James Collin, Ph.D. , Jurgen Cox, Ph.D., Yugal Sharma, Ph.D., Angela Zhou, Ph.D.


ACS Webinar-CAS

Watch on the ACS website >>

Samuel OkyemAnalysis by Samuel Okyem:

Recent advances in computer technology have paved the way for the use of artificial intelligence to solve several challenging tasks in science, economics, humanities, etc. Today, we all use some form of artificial intelligence technology directly or indirectly in our daily lives. In this webinar, the panelists discuss current trends and future applications of artificial intelligence in chemical sciences.

The discussion was opened by James Collins, a professor of biological engineering from MIT. Professor Collins talks about how his lab and collaborators have employed artificial intelligence to discover new drugs for antibiotic-resistant bacteria. In, brief, they developed a library of about a billion compounds including all FDA-approved antibiotics, and trained them against resistant staphylococcus strains. The trained library was used to discover new putative antibiotics which have structures dissimilar from the already existing ones with high potency.

Professor Jurgen Cox, from Max Plank Institute, explained the current application of artificial intelligence in proteomics. He discussed how they have developed artificial intelligence platforms that have been integrated into analyzing complex mass spectrometry data. These implementations have improved the efficiency and time in protein identification and quantitation. Their technology allows online data analysis, i.e., running samples and getting results simultaneously, which will effectively facilitate the drug discovery process as well as predicting a disease state.
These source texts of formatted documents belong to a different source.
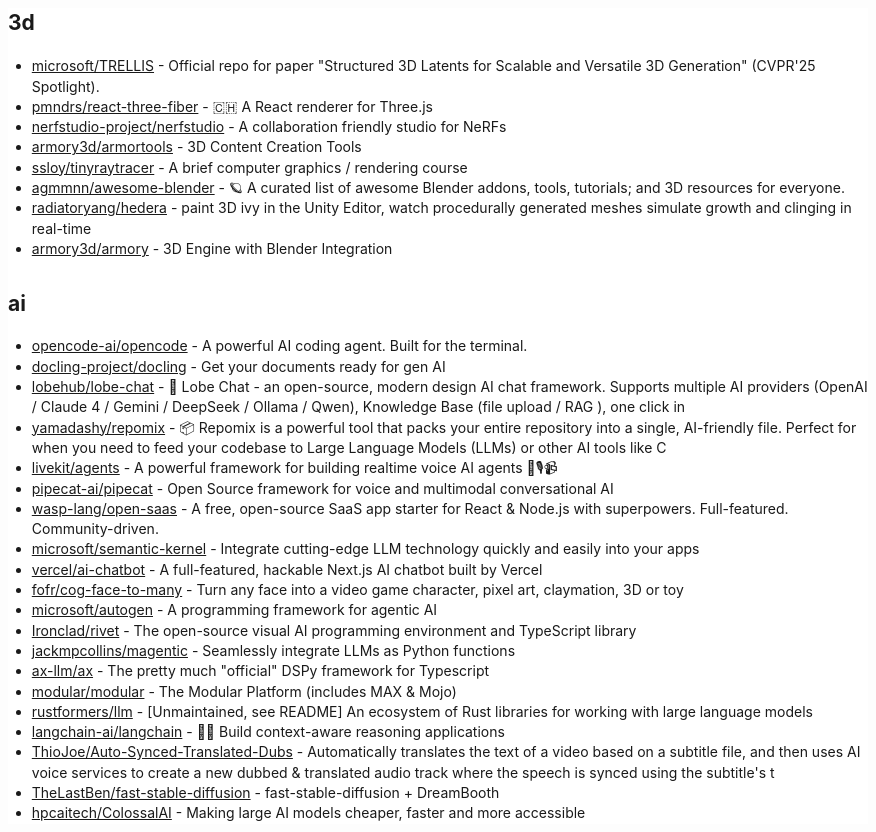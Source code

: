 ## 3d 

- [microsoft/TRELLIS](https://github.com/microsoft/TRELLIS) - Official repo for paper "Structured 3D Latents for Scalable and Versatile 3D Generation" (CVPR'25 Spotlight).
- [pmndrs/react-three-fiber](https://github.com/pmndrs/react-three-fiber) - 🇨🇭 A React renderer for Three.js
- [nerfstudio-project/nerfstudio](https://github.com/nerfstudio-project/nerfstudio) - A collaboration friendly studio for NeRFs
- [armory3d/armortools](https://github.com/armory3d/armortools) - 3D Content Creation Tools
- [ssloy/tinyraytracer](https://github.com/ssloy/tinyraytracer) - A brief computer graphics / rendering course
- [agmmnn/awesome-blender](https://github.com/agmmnn/awesome-blender) - 🪐 A curated list of awesome Blender addons, tools, tutorials; and 3D resources for everyone.
- [radiatoryang/hedera](https://github.com/radiatoryang/hedera) - paint 3D ivy in the Unity Editor, watch procedurally generated meshes simulate growth and clinging in real-time
- [armory3d/armory](https://github.com/armory3d/armory) - 3D Engine with Blender Integration

## ai 

- [opencode-ai/opencode](https://github.com/opencode-ai/opencode) - A powerful AI coding agent. Built for the terminal.
- [docling-project/docling](https://github.com/docling-project/docling) - Get your documents ready for gen AI
- [lobehub/lobe-chat](https://github.com/lobehub/lobe-chat) - 🤯 Lobe Chat - an open-source, modern design AI chat framework. Supports multiple AI providers (OpenAI / Claude 4 / Gemini / DeepSeek / Ollama / Qwen), Knowledge Base (file upload / RAG ), one click in
- [yamadashy/repomix](https://github.com/yamadashy/repomix) - 📦 Repomix is a powerful tool that packs your entire repository into a single, AI-friendly file. Perfect for when you need to feed your codebase to Large Language Models (LLMs) or other AI tools like C
- [livekit/agents](https://github.com/livekit/agents) - A powerful framework for building realtime voice AI agents 🤖🎙️📹
- [pipecat-ai/pipecat](https://github.com/pipecat-ai/pipecat) - Open Source framework for voice and multimodal conversational AI
- [wasp-lang/open-saas](https://github.com/wasp-lang/open-saas) - A free, open-source SaaS app starter for React & Node.js with superpowers. Full-featured. Community-driven.
- [microsoft/semantic-kernel](https://github.com/microsoft/semantic-kernel) - Integrate cutting-edge LLM technology quickly and easily into your apps
- [vercel/ai-chatbot](https://github.com/vercel/ai-chatbot) - A full-featured, hackable Next.js AI chatbot built by Vercel
- [fofr/cog-face-to-many](https://github.com/fofr/cog-face-to-many) - Turn any face into a video game character, pixel art, claymation, 3D or toy
- [microsoft/autogen](https://github.com/microsoft/autogen) - A programming framework for agentic AI
- [Ironclad/rivet](https://github.com/Ironclad/rivet) - The open-source visual AI programming environment and TypeScript library
- [jackmpcollins/magentic](https://github.com/jackmpcollins/magentic) - Seamlessly integrate LLMs as Python functions
- [ax-llm/ax](https://github.com/ax-llm/ax) - The pretty much "official" DSPy framework for Typescript
- [modular/modular](https://github.com/modular/modular) - The Modular Platform (includes MAX & Mojo)
- [rustformers/llm](https://github.com/rustformers/llm) - [Unmaintained, see README] An ecosystem of Rust libraries for working with large language models
- [langchain-ai/langchain](https://github.com/langchain-ai/langchain) - 🦜🔗 Build context-aware reasoning applications
- [ThioJoe/Auto-Synced-Translated-Dubs](https://github.com/ThioJoe/Auto-Synced-Translated-Dubs) - Automatically translates the text of a video based on a subtitle file, and then uses AI voice services to create a new dubbed & translated audio track where the speech is synced using the subtitle's t
- [TheLastBen/fast-stable-diffusion](https://github.com/TheLastBen/fast-stable-diffusion) - fast-stable-diffusion + DreamBooth
- [hpcaitech/ColossalAI](https://github.com/hpcaitech/ColossalAI) - Making large AI models cheaper, faster and more accessible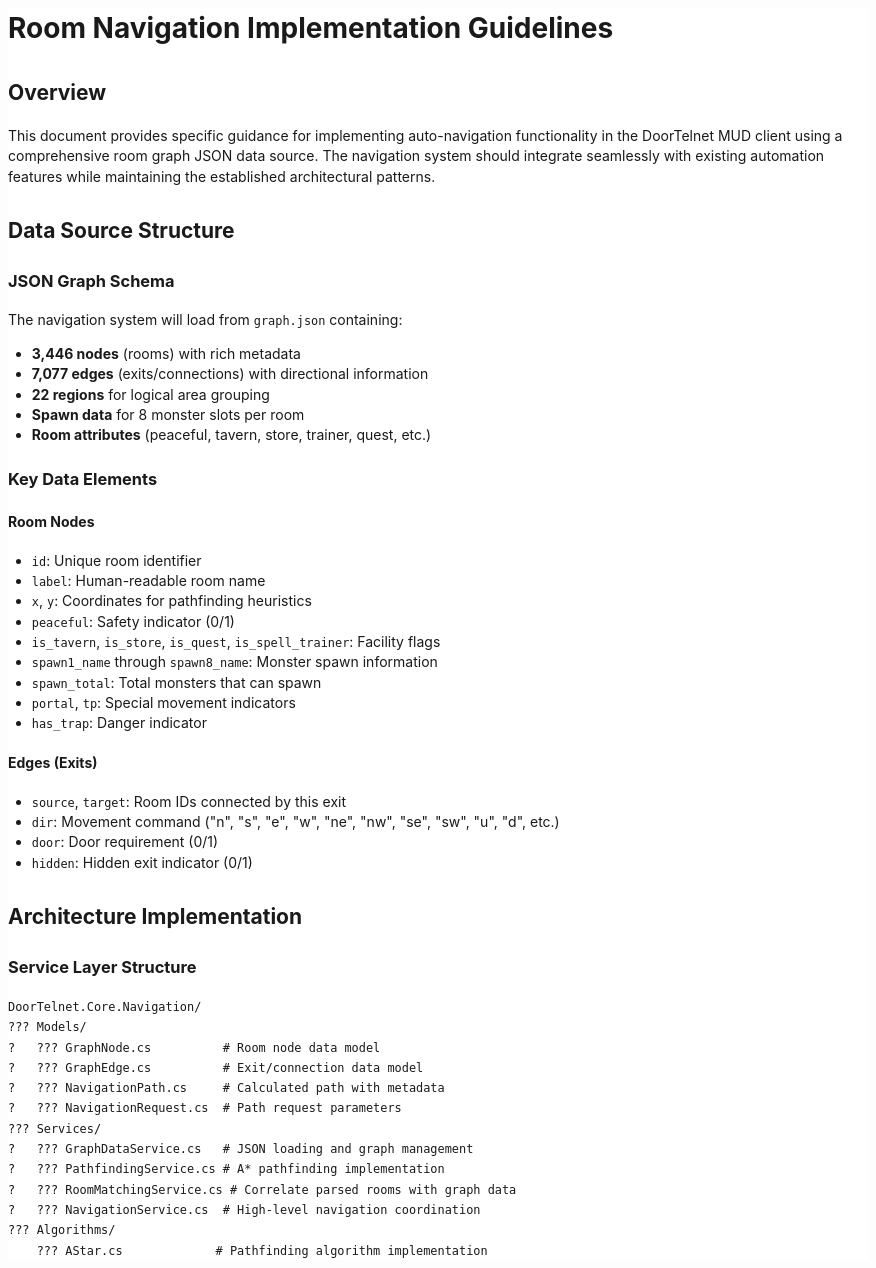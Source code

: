 # Room Navigation Implementation Guidelines

## Overview

This document provides specific guidance for implementing auto-navigation functionality in the DoorTelnet MUD client using a comprehensive room graph JSON data source. The navigation system should integrate seamlessly with existing automation features while maintaining the established architectural patterns.

## Data Source Structure

### JSON Graph Schema
The navigation system will load from `graph.json` containing:
- **3,446 nodes** (rooms) with rich metadata
- **7,077 edges** (exits/connections) with directional information  
- **22 regions** for logical area grouping
- **Spawn data** for 8 monster slots per room
- **Room attributes** (peaceful, tavern, store, trainer, quest, etc.)

### Key Data Elements

#### Room Nodes
- `id`: Unique room identifier
- `label`: Human-readable room name
- `x`, `y`: Coordinates for pathfinding heuristics
- `peaceful`: Safety indicator (0/1)
- `is_tavern`, `is_store`, `is_quest`, `is_spell_trainer`: Facility flags
- `spawn1_name` through `spawn8_name`: Monster spawn information
- `spawn_total`: Total monsters that can spawn
- `portal`, `tp`: Special movement indicators
- `has_trap`: Danger indicator

#### Edges (Exits)
- `source`, `target`: Room IDs connected by this exit
- `dir`: Movement command ("n", "s", "e", "w", "ne", "nw", "se", "sw", "u", "d", etc.)
- `door`: Door requirement (0/1) 
- `hidden`: Hidden exit indicator (0/1)

## Architecture Implementation

### Service Layer Structure

```
DoorTelnet.Core.Navigation/
??? Models/
?   ??? GraphNode.cs          # Room node data model
?   ??? GraphEdge.cs          # Exit/connection data model
?   ??? NavigationPath.cs     # Calculated path with metadata
?   ??? NavigationRequest.cs  # Path request parameters
??? Services/
?   ??? GraphDataService.cs   # JSON loading and graph management
?   ??? PathfindingService.cs # A* pathfinding implementation
?   ??? RoomMatchingService.cs # Correlate parsed rooms with graph data
?   ??? NavigationService.cs  # High-level navigation coordination
??? Algorithms/
    ??? AStar.cs             # Pathfinding algorithm implementation
```
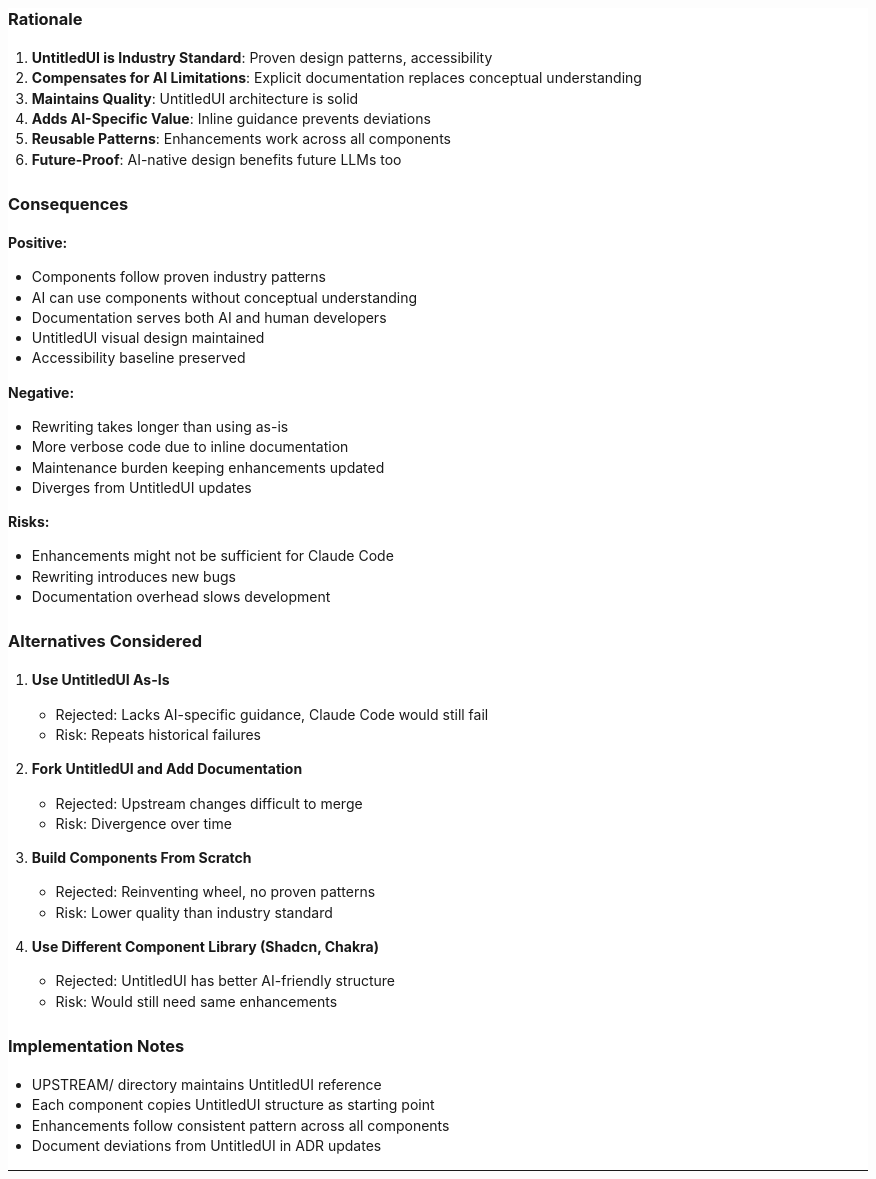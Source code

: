 ### Rationale

1. **UntitledUI is Industry Standard**: Proven design patterns, accessibility
2. **Compensates for AI Limitations**: Explicit documentation replaces conceptual understanding
3. **Maintains Quality**: UntitledUI architecture is solid
4. **Adds AI-Specific Value**: Inline guidance prevents deviations
5. **Reusable Patterns**: Enhancements work across all components
6. **Future-Proof**: AI-native design benefits future LLMs too

### Consequences

**Positive:**

- Components follow proven industry patterns
- AI can use components without conceptual understanding
- Documentation serves both AI and human developers
- UntitledUI visual design maintained
- Accessibility baseline preserved

**Negative:**

- Rewriting takes longer than using as-is
- More verbose code due to inline documentation
- Maintenance burden keeping enhancements updated
- Diverges from UntitledUI updates

**Risks:**

- Enhancements might not be sufficient for Claude Code
- Rewriting introduces new bugs
- Documentation overhead slows development

### Alternatives Considered

1. **Use UntitledUI As-Is**

   - Rejected: Lacks AI-specific guidance, Claude Code would still fail
   - Risk: Repeats historical failures

2. **Fork UntitledUI and Add Documentation**

   - Rejected: Upstream changes difficult to merge
   - Risk: Divergence over time

3. **Build Components From Scratch**

   - Rejected: Reinventing wheel, no proven patterns
   - Risk: Lower quality than industry standard

4. **Use Different Component Library (Shadcn, Chakra)**
   - Rejected: UntitledUI has better AI-friendly structure
   - Risk: Would still need same enhancements

### Implementation Notes

- UPSTREAM/ directory maintains UntitledUI reference
- Each component copies UntitledUI structure as starting point
- Enhancements follow consistent pattern across all components
- Document deviations from UntitledUI in ADR updates

---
The moderator, Angela Zhou, stepped in to discuss some data on the utilization of artificial intelligence in some major chemistry subdisciplines based on published articles in each division. She noted that there has been a sharp increase in the use of artificial intelligence in almost all chemistry divisions since 2015. However, analytical chemistry, chemical engineering, and industrial chemistry recorded the highest number of AI-related publications since 2015, whereas natural product chemistry, synthetic polymers, and organic had the least AI-related publications. The high increase in the use of AI in analytical chemistry compared to other disciplines was attributed to data maturity, robustness, and data output from highly advanced instruments. To add to this, AI has enhanced interdisciplinary research, e.g., the application of analytical tools in solving biochemical problems.

The panelist went on to further discuss the challenges in integrating artificial intelligence in chemical science research. Prof. Collin highlighted that the knowledge gap that exists between chemical researchers and AI is the driving force that has led to the limited utilization of AI in some chemical research. Nonetheless, Yugal Sharma, a Snr. director at CAS, opined that AI is now becoming more accessible to researchers in the way that they do not require intense programming skills, which will help boost its utilization in chemical sciences. He also highlighted how today’s problem is very sophisticated, requiring data from different experts to answer questions. The application of AI to integrate these different data sets will therefore help facilitate our discovery process.

We can infer from this discussion that AI is enabling chemical research and will have a major role in our future discovery processes.